TASK PROMPT: Every line below that has the string "uploads" needs to be copied.

GIVEN DATA:
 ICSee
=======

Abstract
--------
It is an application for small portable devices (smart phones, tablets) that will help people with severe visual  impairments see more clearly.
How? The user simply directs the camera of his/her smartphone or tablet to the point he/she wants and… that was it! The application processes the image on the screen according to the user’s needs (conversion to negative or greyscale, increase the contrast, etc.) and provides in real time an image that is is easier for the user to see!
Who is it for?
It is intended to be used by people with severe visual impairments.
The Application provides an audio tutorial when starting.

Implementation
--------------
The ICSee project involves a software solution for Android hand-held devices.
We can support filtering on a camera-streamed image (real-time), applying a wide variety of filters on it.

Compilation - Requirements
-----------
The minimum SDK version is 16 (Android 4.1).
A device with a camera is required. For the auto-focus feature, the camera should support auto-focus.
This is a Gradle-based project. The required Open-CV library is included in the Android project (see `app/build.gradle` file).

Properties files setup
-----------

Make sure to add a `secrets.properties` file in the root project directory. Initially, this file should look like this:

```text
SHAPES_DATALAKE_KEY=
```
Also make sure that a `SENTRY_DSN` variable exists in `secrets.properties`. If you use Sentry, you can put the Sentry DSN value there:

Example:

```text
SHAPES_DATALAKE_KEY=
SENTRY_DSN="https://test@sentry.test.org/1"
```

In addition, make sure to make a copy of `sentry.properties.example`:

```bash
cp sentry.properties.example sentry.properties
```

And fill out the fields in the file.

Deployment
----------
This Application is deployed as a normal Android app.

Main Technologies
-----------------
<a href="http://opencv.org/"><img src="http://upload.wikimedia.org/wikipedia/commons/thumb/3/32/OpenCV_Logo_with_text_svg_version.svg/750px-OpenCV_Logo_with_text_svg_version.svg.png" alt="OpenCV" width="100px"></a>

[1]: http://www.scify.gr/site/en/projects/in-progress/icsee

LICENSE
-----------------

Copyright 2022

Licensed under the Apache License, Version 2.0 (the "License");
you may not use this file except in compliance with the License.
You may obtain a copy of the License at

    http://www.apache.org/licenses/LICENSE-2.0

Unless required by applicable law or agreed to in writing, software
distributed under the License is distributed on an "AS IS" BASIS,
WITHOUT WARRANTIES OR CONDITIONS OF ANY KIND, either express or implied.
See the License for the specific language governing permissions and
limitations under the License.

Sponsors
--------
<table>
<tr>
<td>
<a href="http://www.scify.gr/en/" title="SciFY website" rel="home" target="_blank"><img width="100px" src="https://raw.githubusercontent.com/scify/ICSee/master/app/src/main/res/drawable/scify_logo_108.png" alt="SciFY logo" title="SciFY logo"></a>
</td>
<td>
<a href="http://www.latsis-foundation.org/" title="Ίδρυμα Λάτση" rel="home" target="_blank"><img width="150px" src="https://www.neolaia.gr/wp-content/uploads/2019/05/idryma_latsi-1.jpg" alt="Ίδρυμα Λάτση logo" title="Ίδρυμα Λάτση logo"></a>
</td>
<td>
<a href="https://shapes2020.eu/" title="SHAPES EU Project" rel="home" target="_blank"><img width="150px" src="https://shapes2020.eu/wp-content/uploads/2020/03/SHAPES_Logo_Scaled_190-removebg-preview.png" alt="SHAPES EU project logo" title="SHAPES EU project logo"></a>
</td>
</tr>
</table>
==
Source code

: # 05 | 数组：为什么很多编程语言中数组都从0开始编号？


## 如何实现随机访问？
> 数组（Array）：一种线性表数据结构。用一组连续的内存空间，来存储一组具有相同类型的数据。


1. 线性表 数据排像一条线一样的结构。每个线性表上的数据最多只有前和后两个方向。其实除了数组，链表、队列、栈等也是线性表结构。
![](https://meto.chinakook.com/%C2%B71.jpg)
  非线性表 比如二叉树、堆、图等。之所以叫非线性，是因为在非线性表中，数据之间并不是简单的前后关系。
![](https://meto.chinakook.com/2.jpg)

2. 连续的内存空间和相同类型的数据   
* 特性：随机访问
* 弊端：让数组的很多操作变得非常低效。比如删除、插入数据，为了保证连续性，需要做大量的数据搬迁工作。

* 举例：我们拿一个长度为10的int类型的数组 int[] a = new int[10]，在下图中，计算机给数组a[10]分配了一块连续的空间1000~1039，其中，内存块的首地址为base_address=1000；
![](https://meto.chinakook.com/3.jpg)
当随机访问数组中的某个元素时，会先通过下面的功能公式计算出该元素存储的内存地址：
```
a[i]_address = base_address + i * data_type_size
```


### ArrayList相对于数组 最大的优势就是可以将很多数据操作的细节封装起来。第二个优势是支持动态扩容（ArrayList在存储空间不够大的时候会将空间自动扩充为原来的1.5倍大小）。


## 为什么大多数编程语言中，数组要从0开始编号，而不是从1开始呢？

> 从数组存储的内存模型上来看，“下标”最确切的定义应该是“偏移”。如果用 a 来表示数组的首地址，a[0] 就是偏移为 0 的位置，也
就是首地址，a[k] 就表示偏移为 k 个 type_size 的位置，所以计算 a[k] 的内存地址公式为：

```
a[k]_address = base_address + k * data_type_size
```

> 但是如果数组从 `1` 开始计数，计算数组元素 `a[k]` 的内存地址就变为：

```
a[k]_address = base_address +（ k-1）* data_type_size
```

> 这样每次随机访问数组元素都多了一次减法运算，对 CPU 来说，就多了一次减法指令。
--
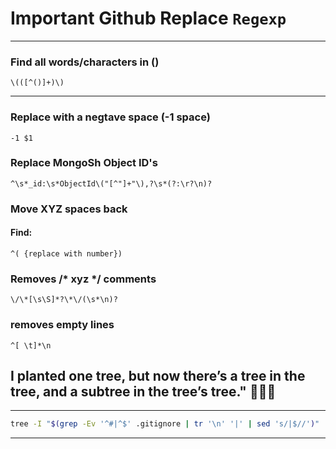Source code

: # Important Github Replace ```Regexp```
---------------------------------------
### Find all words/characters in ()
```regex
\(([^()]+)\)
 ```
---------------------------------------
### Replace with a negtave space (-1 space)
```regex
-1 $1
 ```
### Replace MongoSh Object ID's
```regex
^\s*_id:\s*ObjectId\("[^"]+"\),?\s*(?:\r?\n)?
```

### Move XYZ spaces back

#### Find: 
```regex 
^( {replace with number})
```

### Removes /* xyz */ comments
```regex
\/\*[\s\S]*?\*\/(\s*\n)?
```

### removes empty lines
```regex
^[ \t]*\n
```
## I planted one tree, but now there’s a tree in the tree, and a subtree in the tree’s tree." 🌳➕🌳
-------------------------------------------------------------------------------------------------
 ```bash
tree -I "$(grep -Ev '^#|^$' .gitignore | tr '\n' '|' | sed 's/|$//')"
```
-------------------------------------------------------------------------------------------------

RESPONSE FOR THIS EXERCISE:
<a href="http://www.latsis-foundation.org/" title="Ίδρυμα Λάτση" rel="home" target="_blank"><img width="150px" src="https://www.neolaia.gr/wp-content/uploads/2019/05/idryma_latsi-1.jpg" alt="Ίδρυμα Λάτση logo" title="Ίδρυμα Λάτση logo"></a>
<a href="https://shapes2020.eu/" title="SHAPES EU Project" rel="home" target="_blank"><img width="150px" src="https://shapes2020.eu/wp-content/uploads/2020/03/SHAPES_Logo_Scaled_190-removebg-preview.png" alt="SHAPES EU project logo" title="SHAPES EU project logo"></a>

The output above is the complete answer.